My first significant client other than Andy was what later became the Duluth Pack Store. They took a chance on me and I illustrated and designed their mail-order catalog and then advertising materials. The owner, Ed Zeills, and the managers and I made a fantastic team back then, and it lasted until a few years after Ed died when the business was sold (basically a hostile takeover) in 2001. Many of us who had worked as contractors or employees parted from the new management under a fair degree of acrimony. Two of the former managers went on to start Frost River—more about that in a bit.
A year after leaving Aerostich, I also began working with Bob Fierek, his brother Dave and another partner, who had started a tool-organization outfit named Portable Products. If you’ve ever heard of a Bucket Boss — think of a piece of durable fabric, fitted over a five gallon bucket and covered with pockets to create a brilliant tool carrier that probably exists in some form at every job site in the U.S. right now — Bob is the reason, because he forced it into existence. In love with the mail order business, Bob spun off a quirky catalog that became Duluth Trading Company. Because he liked what I did for the Duluth Pack Store and figured I’d be cheaper than photography, I became the catalog’s designer/illustrator. For its first ten years, I illustrated, designed (and sometimes edited) nearly every catalog by myself. It really was my baby.
I stayed on as a contract designer and illustrator after the original partners sold it to Fiskars in 1998, and then again after Fiskars sold it in 2001 to Steve Schlecht. Steve rescued Duluth Trading Company from almost certain oblivion, changed the focus to clothing for trade professionals and DIYers, and has grown it into an empire. Their stores have been sprouting up all over the country; there’s even one here in Duluth, Minnesota.
Because I’ve worked for them for the past 25 years, my site is filled with their work. Now they employ several illustrators and I’m rather a bit-player in the great scheme of things. But still they keep me busy and I’m proud to have played my part.
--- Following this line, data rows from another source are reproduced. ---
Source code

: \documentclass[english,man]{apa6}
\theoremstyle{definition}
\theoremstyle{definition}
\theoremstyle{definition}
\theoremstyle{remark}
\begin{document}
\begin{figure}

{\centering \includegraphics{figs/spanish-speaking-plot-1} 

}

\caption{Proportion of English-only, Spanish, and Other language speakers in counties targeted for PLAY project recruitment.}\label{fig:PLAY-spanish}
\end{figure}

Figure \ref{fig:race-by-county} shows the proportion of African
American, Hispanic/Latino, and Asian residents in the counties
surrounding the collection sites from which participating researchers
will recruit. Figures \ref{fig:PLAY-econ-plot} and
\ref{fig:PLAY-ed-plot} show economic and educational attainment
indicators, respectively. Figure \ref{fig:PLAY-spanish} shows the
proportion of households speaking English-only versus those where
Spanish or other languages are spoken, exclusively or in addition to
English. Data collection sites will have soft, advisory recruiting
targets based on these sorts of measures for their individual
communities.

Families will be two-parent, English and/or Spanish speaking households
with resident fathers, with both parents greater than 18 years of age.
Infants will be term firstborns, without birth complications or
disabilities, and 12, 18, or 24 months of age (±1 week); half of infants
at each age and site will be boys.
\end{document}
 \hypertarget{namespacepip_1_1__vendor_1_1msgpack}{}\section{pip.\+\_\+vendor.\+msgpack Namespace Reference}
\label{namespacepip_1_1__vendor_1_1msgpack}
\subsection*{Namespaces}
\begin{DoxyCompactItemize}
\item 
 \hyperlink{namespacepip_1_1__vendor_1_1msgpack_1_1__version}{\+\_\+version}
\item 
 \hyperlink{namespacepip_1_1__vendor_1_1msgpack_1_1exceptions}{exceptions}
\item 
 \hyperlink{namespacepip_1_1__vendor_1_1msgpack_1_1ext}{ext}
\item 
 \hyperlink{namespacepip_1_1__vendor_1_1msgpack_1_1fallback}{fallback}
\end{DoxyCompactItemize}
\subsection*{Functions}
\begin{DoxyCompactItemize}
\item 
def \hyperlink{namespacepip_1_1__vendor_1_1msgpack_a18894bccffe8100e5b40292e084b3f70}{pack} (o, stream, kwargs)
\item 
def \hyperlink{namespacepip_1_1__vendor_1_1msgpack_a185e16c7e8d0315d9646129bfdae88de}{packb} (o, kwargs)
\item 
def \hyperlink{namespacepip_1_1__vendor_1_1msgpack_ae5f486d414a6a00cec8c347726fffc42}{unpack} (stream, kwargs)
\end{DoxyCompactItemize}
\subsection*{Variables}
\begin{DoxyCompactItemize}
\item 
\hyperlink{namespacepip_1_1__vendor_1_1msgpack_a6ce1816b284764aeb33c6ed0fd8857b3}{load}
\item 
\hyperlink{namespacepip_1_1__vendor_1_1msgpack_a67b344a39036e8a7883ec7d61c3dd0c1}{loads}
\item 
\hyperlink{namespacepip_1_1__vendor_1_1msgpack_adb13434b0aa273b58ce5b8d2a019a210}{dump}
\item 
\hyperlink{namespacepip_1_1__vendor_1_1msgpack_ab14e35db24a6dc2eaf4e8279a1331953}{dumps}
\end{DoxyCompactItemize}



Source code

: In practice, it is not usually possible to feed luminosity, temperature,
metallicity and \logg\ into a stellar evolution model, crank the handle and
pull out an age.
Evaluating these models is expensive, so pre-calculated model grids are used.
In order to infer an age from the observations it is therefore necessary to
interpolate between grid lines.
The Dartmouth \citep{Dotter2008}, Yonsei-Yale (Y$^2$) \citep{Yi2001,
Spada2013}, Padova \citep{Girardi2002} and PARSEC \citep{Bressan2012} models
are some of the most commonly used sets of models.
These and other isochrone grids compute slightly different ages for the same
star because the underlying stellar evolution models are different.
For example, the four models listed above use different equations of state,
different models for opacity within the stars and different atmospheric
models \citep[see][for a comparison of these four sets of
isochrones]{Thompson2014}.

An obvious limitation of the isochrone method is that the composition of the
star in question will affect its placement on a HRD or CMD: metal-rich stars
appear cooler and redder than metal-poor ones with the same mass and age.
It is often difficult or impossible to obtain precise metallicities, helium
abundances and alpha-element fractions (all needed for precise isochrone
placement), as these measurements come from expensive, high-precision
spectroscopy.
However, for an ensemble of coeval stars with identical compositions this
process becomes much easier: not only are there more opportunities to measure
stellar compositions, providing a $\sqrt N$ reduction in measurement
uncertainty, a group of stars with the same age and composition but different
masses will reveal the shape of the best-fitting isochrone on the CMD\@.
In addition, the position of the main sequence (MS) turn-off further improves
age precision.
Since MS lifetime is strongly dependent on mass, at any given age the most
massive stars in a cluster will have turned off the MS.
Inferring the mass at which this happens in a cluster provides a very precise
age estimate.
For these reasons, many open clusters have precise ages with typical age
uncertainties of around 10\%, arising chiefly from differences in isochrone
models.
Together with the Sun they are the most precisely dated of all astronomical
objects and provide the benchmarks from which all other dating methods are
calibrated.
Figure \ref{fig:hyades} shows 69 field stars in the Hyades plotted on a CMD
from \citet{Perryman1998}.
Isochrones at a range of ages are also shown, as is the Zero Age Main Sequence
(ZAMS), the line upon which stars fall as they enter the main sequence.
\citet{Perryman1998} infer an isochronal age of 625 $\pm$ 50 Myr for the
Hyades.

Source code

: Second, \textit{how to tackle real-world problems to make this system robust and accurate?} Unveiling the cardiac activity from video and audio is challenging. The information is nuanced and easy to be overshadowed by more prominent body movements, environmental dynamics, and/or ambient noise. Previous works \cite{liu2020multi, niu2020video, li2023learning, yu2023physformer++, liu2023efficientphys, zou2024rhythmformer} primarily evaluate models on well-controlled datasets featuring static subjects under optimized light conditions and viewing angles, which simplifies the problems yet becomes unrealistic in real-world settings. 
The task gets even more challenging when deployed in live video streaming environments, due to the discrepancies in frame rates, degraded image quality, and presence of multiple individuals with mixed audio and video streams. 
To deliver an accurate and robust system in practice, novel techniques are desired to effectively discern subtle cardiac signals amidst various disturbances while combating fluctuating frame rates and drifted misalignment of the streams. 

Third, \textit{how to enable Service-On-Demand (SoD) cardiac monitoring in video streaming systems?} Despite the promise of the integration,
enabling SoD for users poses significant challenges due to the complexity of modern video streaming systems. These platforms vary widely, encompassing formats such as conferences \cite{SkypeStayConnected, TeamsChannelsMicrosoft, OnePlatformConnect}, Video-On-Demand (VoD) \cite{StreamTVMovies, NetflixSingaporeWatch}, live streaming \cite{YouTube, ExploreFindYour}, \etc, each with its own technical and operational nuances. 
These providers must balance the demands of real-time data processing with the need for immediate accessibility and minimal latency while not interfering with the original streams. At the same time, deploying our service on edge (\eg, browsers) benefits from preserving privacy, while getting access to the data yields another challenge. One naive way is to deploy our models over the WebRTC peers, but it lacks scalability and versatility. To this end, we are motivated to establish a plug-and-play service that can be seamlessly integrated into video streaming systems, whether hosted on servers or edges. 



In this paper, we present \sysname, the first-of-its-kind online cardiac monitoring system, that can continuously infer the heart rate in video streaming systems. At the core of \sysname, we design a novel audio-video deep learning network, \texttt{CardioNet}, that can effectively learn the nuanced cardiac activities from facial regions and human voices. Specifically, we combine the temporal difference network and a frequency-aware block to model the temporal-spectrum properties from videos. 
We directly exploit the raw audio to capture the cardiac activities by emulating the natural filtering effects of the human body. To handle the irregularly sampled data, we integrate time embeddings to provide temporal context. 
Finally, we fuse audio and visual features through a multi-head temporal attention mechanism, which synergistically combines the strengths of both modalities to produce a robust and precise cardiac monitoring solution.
Around 1998 I re-connected with writer Sparky Stensaas, whose first book I’d illustrated. He was thinking of self-publishing a guide to rock picking along Lake Superior’s North Shore — a Midwest tourism mecca with a dramatic geological history that created literally tons of interesting rock-hunting opportunities — and he was wondering how much I’d charge to illustrate and design it. I told him he couldn’t possibly afford me, so we should become partners. Kollath+Stensaas Publishing has now sold more than 70,000 copies of The Rock Picker’s Guide to Lake Superior’s North Shore. We’ve since put out another 15 field guides; most are photograph-driven; some are illustrated. (View a full list of Kollath+Stensaas guides.)
Two other clients bear mentioning: former managers from the Duluth Pack Store (one of which opened and ran the very first Duluth Pack Store in Duluth’s Canal Park, and the other one was the true creative and spiritual heart of the Pack Store), started Frost River. That business foundered but was rescued by Chris Benson in 2009. This current Frost River iteration cleaves closely to that original spirit and aesthetic. Some folks think Frost River is a knock-off of Duluth Pack, but having designed and illustrated for both businesses and seen the entire story play out, I can say Frost River is today much closer in every way to what the Pack Store was in its heyday.
Currently, one of my favorite clients is a homebrewing equipment company, located in Oakland, California, called William’s Brewing. Years ago an illustrator painted bears engaged in various beer-drinking activities for the covers. She moved on but the customers would periodically bug the owner, Bill Moore, to bring the bears back. He saw a cover I did for Duluth Trading based on one of the famous paintings of dogs playing poker called “Waterloo” by C. M. Coolidge. I think he figured if I could paint dogs, I should be able to paint bears. Many of my William’s Brewing Bear covers are in the covers section.
You actually read all that? Don’t you have work to do?